Every line from the one containing "ExpressJs, NodeJs, ReactJs" to the end of the listing below should be transcribed exactly, and no line outside that span should appear.

## THE DATA:
○ ○ ○ ○ ○
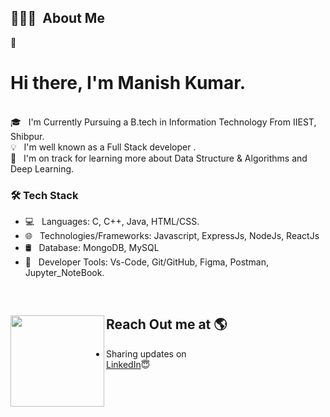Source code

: 


## 👨🏻‍💻 &nbsp;About Me


👨 &nbsp; <h1> Hi there, I'm Manish Kumar.</h1>  
🎓 &nbsp; I'm Currently Pursuing a B.tech in Information Technology From IIEST, Shibpur.\
💡 &nbsp; I'm well known as a Full Stack developer .<br>
🌱 &nbsp; I'm on track for learning more about Data Structure & Algorithms and Deep Learning.

<h3>🛠 Tech Stack</h3>

- 💻 &nbsp; Languages: C, C++, Java, HTML/CSS.
- 🌐 &nbsp; Technologies/Frameworks: Javascript, ExpressJs, NodeJs, ReactJs
- 🛢 &nbsp; Database: MongoDB, MySQL
- 🔧 &nbsp; Developer Tools: Vs-Code, Git/GitHub, Figma, Postman, Jupyter_NoteBook.

<br>

## Reach Out me at 🌎 <a href="https://www.linkedin.com/in/manish-kr-mandal/"><img align="left" width="150" height="146" src="https://cdn.dribbble.com/users/1876781/screenshots/6169542/web_character.gif?raw=true"></a>
- Sharing updates on <br><a href="https://www.linkedin.com/in/manish-kr-mandal/">LinkedIn</a>😇
</br>
</br>

<br>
○ ○ ○ ○ ○
## RESULT OF THE TASK:
- 🌐 &nbsp; Technologies/Frameworks: Javascript, ExpressJs, NodeJs, ReactJs
- 🛢 &nbsp; Database: MongoDB, MySQL
- 🔧 &nbsp; Developer Tools: Vs-Code, Git/GitHub, Figma, Postman, Jupyter_NoteBook.

<br>

## Reach Out me at 🌎 <a href="https://www.linkedin.com/in/manish-kr-mandal/"><img align="left" width="150" height="146" src="https://cdn.dribbble.com/users/1876781/screenshots/6169542/web_character.gif?raw=true"></a>
- Sharing updates on <br><a href="https://www.linkedin.com/in/manish-kr-mandal/">LinkedIn</a>😇
</br>
</br>

<br>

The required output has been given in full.